Chalid bersekolah di MULO Batavia tahun 1923, mengikuti ayahnya yang memilih tinggal di ibukota Hindia Belanda itu setelah pensiun. Setelah itu ia berkerja di 𝘰𝘯𝘥𝘦𝘳𝘯𝘦𝘮𝘪𝘯𝘨 𝘚𝘰𝘦𝘮𝘣𝘦𝘳 𝘔𝘰𝘦𝘥𝘫𝘰𝘦𝘳 di Lumajang. Kemudian ia mengikuti saudaranya, Jacob Salim, di Pontianak. Di sana ia menjadi anggota redaksi 𝘏𝘢𝘭𝘪𝘭𝘪𝘯𝘵𝘢𝘳 𝘏𝘪𝘯𝘥𝘪𝘢, sebuah koran berkala yang menjadi corong PKI, dan mendirikan Partai Sarekat Rakyat dengan Koesno Goenoko.
Kemudian Chalid kembali ke Jawa dan menetap di Surabaya. Di sana ia bertemu dengan Moeso dan menjadi anggota redaksi berkala merah 𝘗𝘳𝘰𝘭𝘦𝘵𝘢𝘳. Tahun 1925 Pemerintah Kolonial Belanda melakukan politik pembersihan. Chalid terpaksa kembali ke kampungnya di Koto Gadang. Waktu itulah sepupunya, Miswar (yang juga anggota PKI dan kemudian didigulkan), memberitahukan bahwa Tan Malaka datang ke Singapura dan mendesak Chalid pergi ke sana untuk bertemu dengannya.

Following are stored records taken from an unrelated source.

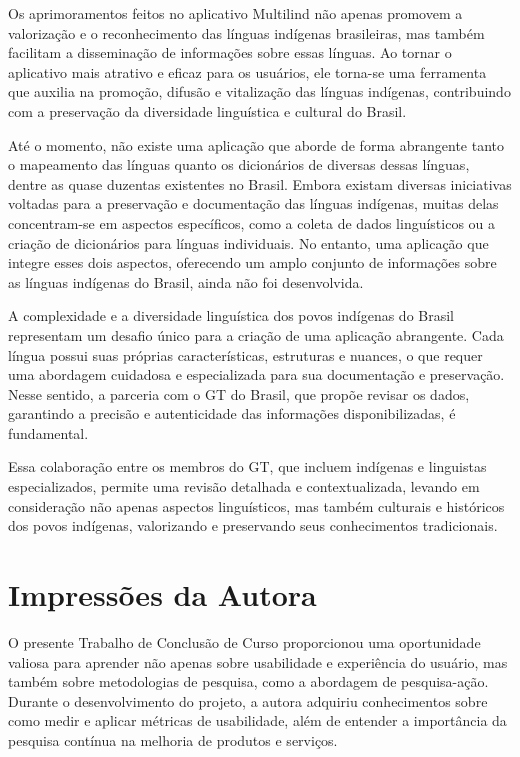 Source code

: Os aprimoramentos feitos no aplicativo Multilind não apenas promovem a valorização e o reconhecimento das línguas indígenas brasileiras, mas também facilitam a disseminação de informações sobre 
essas línguas. Ao tornar o aplicativo mais atrativo e eficaz para os usuários, ele torna-se uma ferramenta que auxilia na promoção, difusão e vitalização das línguas indígenas, contribuindo com 
a preservação da diversidade linguística e cultural do Brasil.

Até o momento, não existe uma aplicação que aborde de forma abrangente tanto o mapeamento das línguas quanto os dicionários de diversas dessas línguas, dentre as quase duzentas existentes no Brasil. Embora 
existam diversas iniciativas voltadas para a preservação e documentação das línguas indígenas, muitas delas concentram-se em aspectos específicos, como a coleta de dados linguísticos ou a criação de 
dicionários para línguas individuais. No entanto, uma aplicação que integre esses dois aspectos, oferecendo um amplo conjunto de informações sobre as línguas indígenas do Brasil, ainda não foi desenvolvida.

A complexidade e a diversidade linguística dos povos indígenas do Brasil representam um desafio único para a criação de uma aplicação abrangente. Cada língua possui suas próprias características, estruturas 
e nuances, o que requer uma abordagem cuidadosa e especializada para sua documentação e preservação. Nesse sentido, a parceria com o GT do Brasil, que propõe revisar os dados, garantindo a precisão e autenticidade 
das informações disponibilizadas, é fundamental. 

Essa colaboração entre os membros do GT, que incluem indígenas e linguistas especializados, permite uma revisão detalhada e contextualizada, levando em consideração não apenas aspectos linguísticos, mas também 
culturais e históricos dos povos indígenas, valorizando e preservando seus conhecimentos tradicionais.

\section{Impressões da Autora}
\label{sec:Impressões da Autora}
O presente Trabalho de Conclusão de Curso proporcionou uma oportunidade valiosa para aprender não apenas sobre usabilidade e experiência do usuário, mas também sobre metodologias de pesquisa, como a abordagem de pesquisa-ação. 
Durante o desenvolvimento do projeto, a autora adquiriu conhecimentos sobre como medir e aplicar métricas de usabilidade, além de entender a importância da pesquisa contínua na melhoria de produtos e serviços.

Dalam situasi sulit Chalid berencana ke Singapura lewat Jambi dan Bagan Siapi-Api, atau lewat Pontianak, tapi urung. Akhirnya ia menyelinap ke Medan. Di sana ia menulis untuk 𝘗𝘦𝘸𝘢𝘳𝘵𝘢 𝘋𝘦𝘭𝘪 di bawah nama pena 𝘒𝘢𝘵𝘫𝘰𝘯𝘨 𝘉𝘦𝘵𝘢𝘸𝘪. Agen-agen 𝘗𝘰𝘭𝘪𝘵𝘪𝘦𝘬 𝘐𝘯𝘭𝘪𝘤𝘩𝘵𝘪𝘯𝘨–𝘥𝘪𝘦𝘯𝘴𝘵 Belanda mencokoknya di Medan pada 12 Oktober 1927. Pada bulan Juli 1928, ia dikirim ke Digul.
Tahun 1943, menyusul serbuan si Fasis Jepang ke Indonesia yang dengan cepat telah menguasai bagian barat Indonesia, Chalid Salim dan para digulis lainnya diungsikan Belanda ke Australia. Di Melbourne ia bekerja untuk mingguan 𝘗𝘦𝘯𝘫𝘶𝘭𝘶𝘩 yang menjadi media ‘𝘕𝘦𝘥𝘦𝘳𝘭𝘢𝘯𝘥𝘴𝘤𝘩-𝘐𝘯𝘥𝘪𝘴𝘤𝘩𝘦 𝘱𝘳𝘰𝘱𝘢𝘨𝘢𝘯𝘥𝘢’ di bawah NIGIS (𝘕𝘦𝘵𝘩𝘦𝘳𝘭𝘢𝘯𝘥𝘴 𝘐𝘯𝘥𝘪𝘦𝘴 𝘎𝘰𝘷𝘦𝘳𝘯𝘮𝘦𝘯𝘵 𝘐𝘯𝘧𝘰𝘳𝘮𝘢𝘵𝘪𝘰𝘯 𝘚𝘦𝘳𝘷𝘪𝘤𝘦𝘴). Inilah yang disebut oleh Harry Poeze (2012) sebagai ‘𝘵𝘩𝘦 𝘴𝘵𝘳𝘢𝘯𝘨𝘦 𝘢𝘭𝘭𝘪𝘢𝘯𝘤𝘦 𝘰𝘧 𝘋𝘶𝘵𝘤𝘩 𝘢𝘶𝘵𝘩𝘰𝘳𝘪𝘵𝘪𝘦𝘴 𝘢𝘯𝘥 𝘋𝘪𝘨𝘰𝘦𝘭 𝘦𝘹𝘪𝘭𝘦𝘴 𝘪𝘯 𝘈𝘶𝘴𝘵𝘳𝘢𝘭𝘪𝘢, 1943-1945′.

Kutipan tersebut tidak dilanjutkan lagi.